Retype, exactly as they appear below, the lines between the line holding "## Review, Research, and" and the line holding "2. In what case", both ends included.

(TASK INPUTS begins)

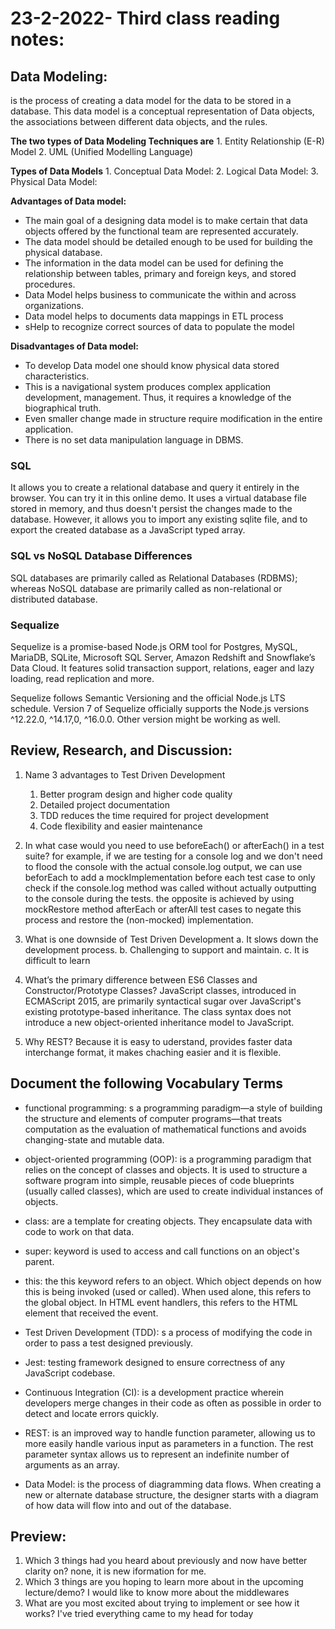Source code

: # 23-2-2022- Third class reading notes:

## Data Modeling:

is the process of creating a data model for the data to be stored in a database. This data model is a conceptual representation of Data objects, the associations between different data objects, and the rules.

**The two types of Data Modeling Techniques are**
    1. Entity Relationship (E-R) Model
    2. UML (Unified Modelling Language)

**Types of Data Models**
    1. Conceptual Data Model:
    2. Logical Data Model:
    3. Physical Data Model:

**Advantages of Data model:**

- The main goal of a designing data model is to make certain that data objects offered by the functional team are represented accurately.
- The data model should be detailed enough to be used for building the physical database.
- The information in the data model can be used for defining the relationship between tables, primary and foreign keys, and stored procedures.
- Data Model helps business to communicate the within and across organizations.
- Data model helps to documents data mappings in ETL process
- sHelp to recognize correct sources of data to populate the model

**Disadvantages of Data model:**

- To develop Data model one should know physical data stored characteristics.
- This is a navigational system produces complex application development, management. Thus, it requires a knowledge of the biographical truth.
- Even smaller change made in structure require modification in the entire application.
- There is no set data manipulation language in DBMS.
   
### SQL

 It allows you to create a relational database and query it entirely in the browser. You can try it in this online demo. It uses a virtual database file stored in memory, and thus doesn't persist the changes made to the database. However, it allows you to import any existing sqlite file, and to export the created database as a JavaScript typed array.

### SQL vs NoSQL Database Differences 

SQL databases are primarily called as Relational Databases (RDBMS); whereas NoSQL database are primarily called as non-relational or distributed database.


### Sequalize
Sequelize is a promise-based Node.js ORM tool for Postgres, MySQL, MariaDB, SQLite, Microsoft SQL Server, Amazon Redshift and Snowflake’s Data Cloud. It features solid transaction support, relations, eager and lazy loading, read replication and more.

Sequelize follows Semantic Versioning and the official Node.js LTS schedule. Version 7 of Sequelize officially supports the Node.js versions ^12.22.0, ^14.17,0, ^16.0.0. Other version might be working as well.

## Review, Research, and Discussion:

1. Name 3 advantages to Test Driven Development
   1. Better program design and higher code quality
   2. Detailed project documentation
   3. TDD reduces the time required for project development
   4. Code flexibility and easier maintenance
   
2. In what case would you need to use beforeEach() or afterEach() in a test suite?
   for example, if we are testing for a console log and we don't need to flood the console with the actual console.log output, we can use beforEach to add a mockImplementation before each test case to only check if the console.log method was called without actually outputting to the console during the tests. the opposite is achieved by using mockRestore method afterEach or afterAll test cases to negate this process and restore the (non-mocked) implementation.


3. What is one downside of Test Driven Development
   a. It slows down the development process.
    b. Challenging to support and maintain. c. It is difficult to learn

4. What’s the primary difference between ES6 Classes and Constructor/Prototype Classes?
   JavaScript classes, introduced in ECMAScript 2015, are primarily syntactical sugar over JavaScript's existing prototype-based inheritance. The class syntax does not introduce a new object-oriented inheritance model to JavaScript.

5. Why REST?
   Because it is easy to uderstand, provides faster data interchange format, it makes chaching easier and it is flexible.


## Document the following Vocabulary Terms

- functional programming: s a programming paradigm—a style of building the structure and elements of computer programs—that treats computation as the evaluation of mathematical functions and avoids changing-state and mutable data.
  
- object-oriented programming (OOP): is a programming paradigm that relies on the concept of classes and objects. It is used to structure a software program into simple, reusable pieces of code blueprints (usually called classes), which are used to create individual instances of objects.
  
- class: are a template for creating objects. They encapsulate data with code to work on that data. 
  
- super:  keyword is used to access and call functions on an object's parent.
  
- this: the this keyword refers to an object.
Which object depends on how this is being invoked (used or called).
When used alone, this refers to the global object.
In HTML event handlers, this refers to the HTML element that received the event.

- Test Driven Development (TDD): s a process of modifying the code in order to pass a test designed previously.
  
- Jest: testing framework designed to ensure correctness of any JavaScript codebase. 
  
- Continuous Integration (CI): is a development practice wherein developers merge changes in their code as often as possible in order to detect and locate errors quickly.
  
- REST: is an improved way to handle function parameter, allowing us to more easily handle various input as parameters in a function. The rest parameter syntax allows us to represent an indefinite number of arguments as an array.
  
- Data Model: is the process of diagramming data flows. When creating a new or alternate database structure, the designer starts with a diagram of how data will flow into and out of the database.


## Preview:

1. Which 3 things had you heard about previously and now have better clarity on?    none, it is new iformation for me.
2. Which 3 things are you hoping to learn more about in the upcoming lecture/demo?
   I would like to know more about the middlewares
3. What are you most excited about trying to implement or see how it works? I've tried everything came to my head for today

(TASK INPUTS ends)

_ANSWER TO THIS EXERCISE_.
## Review, Research, and Discussion:

1. Name 3 advantages to Test Driven Development
   1. Better program design and higher code quality
   2. Detailed project documentation
   3. TDD reduces the time required for project development
   4. Code flexibility and easier maintenance
   
2. In what case would you need to use beforeEach() or afterEach() in a test suite?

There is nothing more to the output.